Efficient Bulk Data Processing using Transactions
Transaction support is an experimental feature and may undergo significant changes, including non-backward-compatible modifications in future releases of Feldera.
Transactions enable Feldera pipelines to ingest and process large volumes of data atomically—in one logical unit of work rather than piece-by-piece. Transactions are used to achieve:
-
Efficient backfill: ingest and process large historical datasets.
-
Atomicity: process multiple inputs atomically without emitting intermediate results.
Overview
By default, Feldera pipelines run in continuous mode: they ingest a chunk of data from input connectors, process it to completion and produce updates to all views before processing the next chunk. This mode is optimal for low-latency incremental view maintenance; but less suited for bulk data ingest.

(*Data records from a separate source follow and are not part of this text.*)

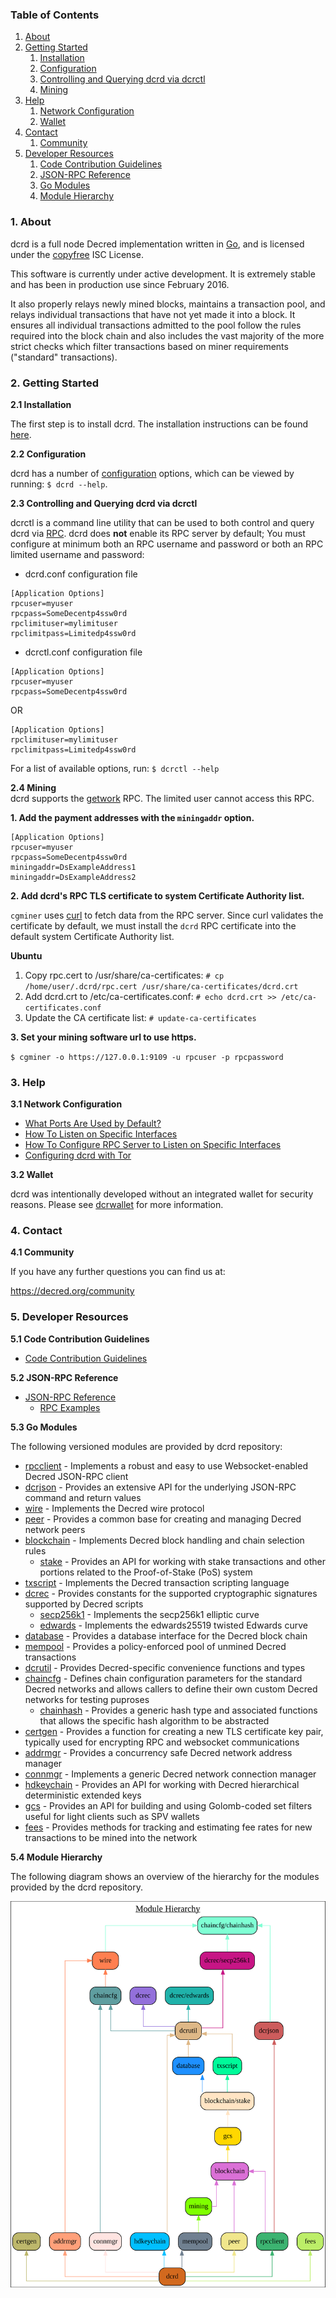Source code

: ### Table of Contents
1. [About](#About)
2. [Getting Started](#GettingStarted)
    1. [Installation](#Installation)
    2. [Configuration](#Configuration)
    3. [Controlling and Querying dcrd via dcrctl](#DcrctlConfig)
    4. [Mining](#Mining)
3. [Help](#Help)
    1. [Network Configuration](#NetworkConfig)
    2. [Wallet](#Wallet)
4. [Contact](#Contact)
    1. [Community](#ContactCommunity)
5. [Developer Resources](#DeveloperResources)
    1. [Code Contribution Guidelines](#ContributionGuidelines)
    2. [JSON-RPC Reference](#JSONRPCReference)
    3. [Go Modules](#GoModules)
    4. [Module Hierarchy](#ModuleHierarchy)

<a name="About" />

### 1. About

dcrd is a full node Decred implementation written in [Go](http://golang.org),
and is licensed under the [copyfree](http://www.copyfree.org) ISC License.

This software is currently under active development.  It is extremely stable and
has been in production use since February 2016.

It also properly relays newly mined blocks, maintains a transaction pool, and
relays individual transactions that have not yet made it into a block.  It
ensures all individual transactions admitted to the pool follow the rules
required into the block chain and also includes the vast majority of the more
strict checks which filter transactions based on miner requirements ("standard"
transactions).

<a name="GettingStarted" />

### 2. Getting Started

<a name="Installation" />

**2.1 Installation**<br />

The first step is to install dcrd.  The installation instructions can be found
[here](https://github.com/picfight/dcrd/tree/master/README.md#Installation).

<a name="Configuration" />

**2.2 Configuration**<br />

dcrd has a number of [configuration](http://godoc.org/github.com/picfight/dcrd)
options, which can be viewed by running: `$ dcrd --help`.

<a name="DcrctlConfig" />

**2.3 Controlling and Querying dcrd via dcrctl**<br />

dcrctl is a command line utility that can be used to both control and query dcrd
via [RPC](http://www.wikipedia.org/wiki/Remote_procedure_call).  dcrd does
**not** enable its RPC server by default;  You must configure at minimum both an
RPC username and password or both an RPC limited username and password:

* dcrd.conf configuration file
```
[Application Options]
rpcuser=myuser
rpcpass=SomeDecentp4ssw0rd
rpclimituser=mylimituser
rpclimitpass=Limitedp4ssw0rd
```
* dcrctl.conf configuration file
```
[Application Options]
rpcuser=myuser
rpcpass=SomeDecentp4ssw0rd
```
OR
```
[Application Options]
rpclimituser=mylimituser
rpclimitpass=Limitedp4ssw0rd
```
For a list of available options, run: `$ dcrctl --help`

<a name="Mining" />

**2.4 Mining**<br />
dcrd supports the [getwork](https://github.com/picfight/dcrd/tree/master/docs/json_rpc_api.md#getwork)
RPC.  The limited user cannot access this RPC.<br />

**1. Add the payment addresses with the `miningaddr` option.**<br />

```
[Application Options]
rpcuser=myuser
rpcpass=SomeDecentp4ssw0rd
miningaddr=DsExampleAddress1
miningaddr=DsExampleAddress2
```

**2. Add dcrd's RPC TLS certificate to system Certificate Authority list.**<br />

`cgminer` uses [curl](http://curl.haxx.se/) to fetch data from the RPC server.
Since curl validates the certificate by default, we must install the `dcrd` RPC
certificate into the default system Certificate Authority list.

**Ubuntu**<br />

1. Copy rpc.cert to /usr/share/ca-certificates: `# cp /home/user/.dcrd/rpc.cert /usr/share/ca-certificates/dcrd.crt`<br />
2. Add dcrd.crt to /etc/ca-certificates.conf: `# echo dcrd.crt >> /etc/ca-certificates.conf`<br />
3. Update the CA certificate list: `# update-ca-certificates`<br />

**3. Set your mining software url to use https.**<br />

`$ cgminer -o https://127.0.0.1:9109 -u rpcuser -p rpcpassword`

<a name="Help" />

### 3. Help

<a name="NetworkConfig" />

**3.1 Network Configuration**<br />
* [What Ports Are Used by Default?](https://github.com/picfight/dcrd/tree/master/docs/default_ports.md)
* [How To Listen on Specific Interfaces](https://github.com/picfight/dcrd/tree/master/docs/configure_peer_server_listen_interfaces.md)
* [How To Configure RPC Server to Listen on Specific Interfaces](https://github.com/picfight/dcrd/tree/master/docs/configure_rpc_server_listen_interfaces.md)
* [Configuring dcrd with Tor](https://github.com/picfight/dcrd/tree/master/docs/configuring_tor.md)

<a name="Wallet" />

**3.2 Wallet**<br />

dcrd was intentionally developed without an integrated wallet for security
reasons.  Please see [dcrwallet](https://github.com/decred/dcrwallet) for more
information.

<a name="Contact" />

### 4. Contact

<a name="ContactCommunity" />

**4.1 Community**<br />

If you have any further questions you can find us at:

https://decred.org/community

<a name="DeveloperResources" />

### 5. Developer Resources

<a name="ContributionGuidelines" />

**5.1 Code Contribution Guidelines**

* [Code Contribution Guidelines](https://github.com/picfight/dcrd/tree/master/docs/code_contribution_guidelines.md)

<a name="JSONRPCReference" />

**5.2 JSON-RPC Reference**

* [JSON-RPC Reference](https://github.com/picfight/dcrd/tree/master/docs/json_rpc_api.md)
    * [RPC Examples](https://github.com/picfight/dcrd/tree/master/docs/json_rpc_api.md#ExampleCode)

<a name="GoModules" />

**5.3 Go Modules**

The following versioned modules are provided by dcrd repository:

* [rpcclient](https://github.com/picfight/dcrd/tree/master/rpcclient) - Implements
  a robust and easy to use Websocket-enabled Decred JSON-RPC client
* [dcrjson](https://github.com/picfight/dcrd/tree/master/dcrjson) - Provides an
  extensive API for the underlying JSON-RPC command and return values
* [wire](https://github.com/picfight/dcrd/tree/master/wire) - Implements the
  Decred wire protocol
* [peer](https://github.com/picfight/dcrd/tree/master/peer) - Provides a common
  base for creating and managing Decred network peers
* [blockchain](https://github.com/picfight/dcrd/tree/master/blockchain) -
  Implements Decred block handling and chain selection rules
  * [stake](https://github.com/picfight/dcrd/tree/master/blockchain/stake) -
    Provides an API for working with stake transactions and other portions
    related to the Proof-of-Stake (PoS) system
* [txscript](https://github.com/picfight/dcrd/tree/master/txscript) -
  Implements the Decred transaction scripting language
* [dcrec](https://github.com/picfight/dcrd/tree/master/dcrec) - Provides constants
  for the supported cryptographic signatures supported by Decred scripts
  * [secp256k1](https://github.com/picfight/dcrd/tree/master/dcrec/secp256k1) -
    Implements the secp256k1 elliptic curve
  * [edwards](https://github.com/picfight/dcrd/tree/master/dcrec/edwards) -
    Implements the edwards25519 twisted Edwards curve
* [database](https://github.com/picfight/dcrd/tree/master/database) -
  Provides a database interface for the Decred block chain
* [mempool](https://github.com/picfight/dcrd/tree/master/mempool) - Provides a
  policy-enforced pool of unmined Decred transactions
* [dcrutil](https://github.com/picfight/dcrd/tree/master/dcrutil) - Provides
  Decred-specific convenience functions and types
* [chaincfg](https://github.com/picfight/dcrd/tree/master/chaincfg) - Defines
  chain configuration parameters for the standard Decred networks and allows
  callers to define their own custom Decred networks for testing puproses
  * [chainhash](https://github.com/picfight/dcrd/tree/master/chaincfg/chainhash) -
    Provides a generic hash type and associated functions that allows the
    specific hash algorithm to be abstracted
* [certgen](https://github.com/picfight/dcrd/tree/master/certgen) - Provides a
  function for creating a new TLS certificate key pair, typically used for
  encrypting RPC and websocket communications
* [addrmgr](https://github.com/picfight/dcrd/tree/master/addrmgr) - Provides a
  concurrency safe Decred network address manager
* [connmgr](https://github.com/picfight/dcrd/tree/master/connmgr) - Implements a
  generic Decred network connection manager
* [hdkeychain](https://github.com/picfight/dcrd/tree/master/hdkeychain) - Provides
  an API for working with  Decred hierarchical deterministic extended keys
* [gcs](https://github.com/picfight/dcrd/tree/master/gcs) - Provides an API for
  building and using Golomb-coded set filters useful for light clients such as
  SPV wallets
* [fees](https://github.com/picfight/dcrd/tree/master/fees) - Provides methods for
  tracking and estimating fee rates for new transactions to be mined into the
  network

<a name="ModuleHierarchy" />

**5.4 Module Hierarchy**

The following diagram shows an overview of the hierarchy for the modules
provided by the dcrd repository.

![Module Hierarchy](./assets/module_hierarchy.svg)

A common scenario is when a pipeline must ingest a large volume of historical data accumulated over years before processing new real-time inputs. This is known as the backfill problem. While backfill can be performed in continuous mode, this is likely to lead to two issues:
-
Performance: computing all intermediate updates can be more expensive than computing the cumulative update. The exact performance difference depends on your SQL queries and can be very significant in some cases.
-
Atomicity: in continuous mode the pipeline produces a stream of intermediate updates, which often cancel each other out. Consider for instance a
COUNT(*)
query whose output changes any time new records are ingested. These updates expose intermediate computation results to downstream systems while placing excessive load on the data sinks.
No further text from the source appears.